Records from a data collection:
•••••

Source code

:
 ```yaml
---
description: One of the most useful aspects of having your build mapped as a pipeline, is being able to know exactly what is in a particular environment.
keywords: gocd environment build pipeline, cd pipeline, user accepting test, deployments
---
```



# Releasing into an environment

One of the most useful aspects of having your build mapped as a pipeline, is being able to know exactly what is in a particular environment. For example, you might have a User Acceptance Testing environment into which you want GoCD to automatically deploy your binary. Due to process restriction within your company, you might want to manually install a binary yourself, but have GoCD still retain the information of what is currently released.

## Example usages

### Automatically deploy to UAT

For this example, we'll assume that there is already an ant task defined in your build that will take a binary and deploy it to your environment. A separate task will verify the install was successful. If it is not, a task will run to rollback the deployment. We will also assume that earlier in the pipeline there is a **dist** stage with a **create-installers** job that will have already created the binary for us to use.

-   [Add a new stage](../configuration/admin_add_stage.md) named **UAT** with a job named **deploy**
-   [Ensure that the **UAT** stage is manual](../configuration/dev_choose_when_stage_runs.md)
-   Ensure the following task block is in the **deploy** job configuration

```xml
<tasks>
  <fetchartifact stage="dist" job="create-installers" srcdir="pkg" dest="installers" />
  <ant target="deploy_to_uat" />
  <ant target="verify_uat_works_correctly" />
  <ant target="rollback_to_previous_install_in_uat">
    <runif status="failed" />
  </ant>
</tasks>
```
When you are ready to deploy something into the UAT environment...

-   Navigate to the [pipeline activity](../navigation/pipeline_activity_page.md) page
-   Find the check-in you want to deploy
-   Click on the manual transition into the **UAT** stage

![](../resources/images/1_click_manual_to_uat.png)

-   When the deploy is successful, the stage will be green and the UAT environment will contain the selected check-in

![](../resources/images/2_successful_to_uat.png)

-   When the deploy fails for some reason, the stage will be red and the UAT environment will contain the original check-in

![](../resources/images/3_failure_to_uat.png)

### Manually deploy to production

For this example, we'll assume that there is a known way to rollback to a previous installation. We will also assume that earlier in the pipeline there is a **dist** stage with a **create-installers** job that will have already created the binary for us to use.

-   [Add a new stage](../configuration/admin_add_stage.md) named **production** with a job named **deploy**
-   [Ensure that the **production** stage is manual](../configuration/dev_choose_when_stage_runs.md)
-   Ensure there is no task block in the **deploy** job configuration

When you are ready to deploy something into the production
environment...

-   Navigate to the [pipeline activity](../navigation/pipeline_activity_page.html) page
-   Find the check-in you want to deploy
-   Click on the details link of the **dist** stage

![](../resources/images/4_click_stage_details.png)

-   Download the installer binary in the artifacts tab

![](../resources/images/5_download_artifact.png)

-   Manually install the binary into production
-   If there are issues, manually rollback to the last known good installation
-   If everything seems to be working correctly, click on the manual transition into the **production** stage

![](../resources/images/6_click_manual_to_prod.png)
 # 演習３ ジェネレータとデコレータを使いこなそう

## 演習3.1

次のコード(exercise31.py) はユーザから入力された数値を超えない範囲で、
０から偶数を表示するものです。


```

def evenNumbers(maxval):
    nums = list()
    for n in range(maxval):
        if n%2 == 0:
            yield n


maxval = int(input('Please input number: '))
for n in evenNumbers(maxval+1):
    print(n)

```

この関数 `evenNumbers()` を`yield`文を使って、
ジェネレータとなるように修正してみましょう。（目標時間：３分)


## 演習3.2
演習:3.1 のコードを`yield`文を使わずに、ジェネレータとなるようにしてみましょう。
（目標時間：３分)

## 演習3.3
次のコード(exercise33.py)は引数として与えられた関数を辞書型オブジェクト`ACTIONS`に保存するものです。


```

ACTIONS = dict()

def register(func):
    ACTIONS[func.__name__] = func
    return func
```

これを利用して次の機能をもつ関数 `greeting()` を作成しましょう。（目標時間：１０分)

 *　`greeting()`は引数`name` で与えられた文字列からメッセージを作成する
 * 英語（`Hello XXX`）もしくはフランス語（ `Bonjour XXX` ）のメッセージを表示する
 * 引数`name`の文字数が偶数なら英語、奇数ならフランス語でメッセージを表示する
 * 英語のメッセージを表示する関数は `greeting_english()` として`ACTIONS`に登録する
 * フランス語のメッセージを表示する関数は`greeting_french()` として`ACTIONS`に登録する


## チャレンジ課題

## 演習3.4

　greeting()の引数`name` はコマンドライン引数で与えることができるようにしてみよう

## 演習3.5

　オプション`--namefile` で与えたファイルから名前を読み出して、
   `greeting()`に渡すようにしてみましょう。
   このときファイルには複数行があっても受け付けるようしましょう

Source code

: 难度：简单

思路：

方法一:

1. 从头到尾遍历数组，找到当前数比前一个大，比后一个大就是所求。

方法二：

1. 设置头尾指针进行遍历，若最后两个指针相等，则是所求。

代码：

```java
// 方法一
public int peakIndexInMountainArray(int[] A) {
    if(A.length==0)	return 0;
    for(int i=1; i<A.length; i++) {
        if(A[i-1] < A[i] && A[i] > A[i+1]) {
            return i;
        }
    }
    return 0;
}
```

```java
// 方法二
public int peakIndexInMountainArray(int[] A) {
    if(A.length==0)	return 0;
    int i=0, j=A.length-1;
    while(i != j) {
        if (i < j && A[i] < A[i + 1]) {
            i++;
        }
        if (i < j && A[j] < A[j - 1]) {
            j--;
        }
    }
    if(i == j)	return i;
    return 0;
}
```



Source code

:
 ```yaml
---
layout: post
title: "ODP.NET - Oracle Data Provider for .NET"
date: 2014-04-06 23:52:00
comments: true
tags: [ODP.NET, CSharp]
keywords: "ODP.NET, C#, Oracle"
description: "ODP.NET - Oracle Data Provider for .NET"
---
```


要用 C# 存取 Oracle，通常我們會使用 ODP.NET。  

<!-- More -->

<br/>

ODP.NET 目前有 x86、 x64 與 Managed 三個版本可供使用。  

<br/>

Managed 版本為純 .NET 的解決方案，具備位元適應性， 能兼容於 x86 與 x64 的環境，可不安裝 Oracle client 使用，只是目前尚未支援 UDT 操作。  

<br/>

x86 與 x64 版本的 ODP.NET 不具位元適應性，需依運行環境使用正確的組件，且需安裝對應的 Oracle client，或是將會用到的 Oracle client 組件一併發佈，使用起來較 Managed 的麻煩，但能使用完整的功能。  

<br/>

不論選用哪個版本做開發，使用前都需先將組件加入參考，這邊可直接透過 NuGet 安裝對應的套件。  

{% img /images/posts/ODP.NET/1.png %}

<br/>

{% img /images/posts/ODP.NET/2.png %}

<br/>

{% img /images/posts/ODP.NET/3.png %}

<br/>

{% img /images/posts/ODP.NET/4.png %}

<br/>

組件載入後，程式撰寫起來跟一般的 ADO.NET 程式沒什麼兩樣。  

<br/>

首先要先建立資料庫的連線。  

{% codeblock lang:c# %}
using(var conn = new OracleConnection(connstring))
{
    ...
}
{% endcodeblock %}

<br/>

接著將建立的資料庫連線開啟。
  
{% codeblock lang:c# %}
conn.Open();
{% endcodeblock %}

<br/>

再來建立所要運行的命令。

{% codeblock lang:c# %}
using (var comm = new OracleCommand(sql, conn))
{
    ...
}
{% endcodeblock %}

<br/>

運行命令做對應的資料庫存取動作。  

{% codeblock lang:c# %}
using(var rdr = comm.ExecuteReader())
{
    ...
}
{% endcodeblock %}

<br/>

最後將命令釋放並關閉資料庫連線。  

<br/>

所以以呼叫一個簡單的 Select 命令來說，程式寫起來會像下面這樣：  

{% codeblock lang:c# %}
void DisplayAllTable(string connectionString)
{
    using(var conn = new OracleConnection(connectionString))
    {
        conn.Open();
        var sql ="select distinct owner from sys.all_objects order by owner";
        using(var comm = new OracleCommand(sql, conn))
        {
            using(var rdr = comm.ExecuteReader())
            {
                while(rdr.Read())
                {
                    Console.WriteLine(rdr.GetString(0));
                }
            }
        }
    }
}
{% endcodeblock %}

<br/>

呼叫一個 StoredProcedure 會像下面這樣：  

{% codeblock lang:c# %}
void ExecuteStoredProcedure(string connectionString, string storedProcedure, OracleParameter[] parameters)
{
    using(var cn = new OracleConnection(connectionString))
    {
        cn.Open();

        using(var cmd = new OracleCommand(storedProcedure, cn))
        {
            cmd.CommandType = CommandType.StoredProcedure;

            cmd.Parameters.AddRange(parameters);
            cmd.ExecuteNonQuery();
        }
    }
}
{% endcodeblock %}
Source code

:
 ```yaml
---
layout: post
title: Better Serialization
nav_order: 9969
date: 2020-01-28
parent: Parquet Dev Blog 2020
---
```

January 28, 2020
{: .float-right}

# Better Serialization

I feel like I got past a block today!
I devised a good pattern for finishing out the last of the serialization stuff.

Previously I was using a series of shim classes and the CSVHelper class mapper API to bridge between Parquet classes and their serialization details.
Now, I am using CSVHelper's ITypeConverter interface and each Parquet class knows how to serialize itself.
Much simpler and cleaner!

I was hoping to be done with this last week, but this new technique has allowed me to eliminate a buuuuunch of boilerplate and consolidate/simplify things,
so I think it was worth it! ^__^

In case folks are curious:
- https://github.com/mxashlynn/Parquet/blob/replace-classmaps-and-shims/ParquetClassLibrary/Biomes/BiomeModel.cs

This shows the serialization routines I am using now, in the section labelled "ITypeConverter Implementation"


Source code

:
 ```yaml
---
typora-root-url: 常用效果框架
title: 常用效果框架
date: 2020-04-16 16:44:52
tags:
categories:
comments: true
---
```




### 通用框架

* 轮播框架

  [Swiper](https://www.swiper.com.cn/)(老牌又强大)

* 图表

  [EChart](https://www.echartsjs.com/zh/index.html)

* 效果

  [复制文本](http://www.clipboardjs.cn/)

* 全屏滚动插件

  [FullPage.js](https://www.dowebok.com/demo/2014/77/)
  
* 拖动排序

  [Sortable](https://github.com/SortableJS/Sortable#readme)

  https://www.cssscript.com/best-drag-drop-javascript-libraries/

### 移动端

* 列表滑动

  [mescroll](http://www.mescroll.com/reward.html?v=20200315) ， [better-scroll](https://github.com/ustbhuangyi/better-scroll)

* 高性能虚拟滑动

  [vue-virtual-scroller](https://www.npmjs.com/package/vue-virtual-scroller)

•••••

*Task brief*
Return, from the data, each line where the string "contain" occurs.

*Response to this exercise*
-   When the deploy is successful, the stage will be green and the UAT environment will contain the selected check-in
-   When the deploy fails for some reason, the stage will be red and the UAT environment will contain the original check-in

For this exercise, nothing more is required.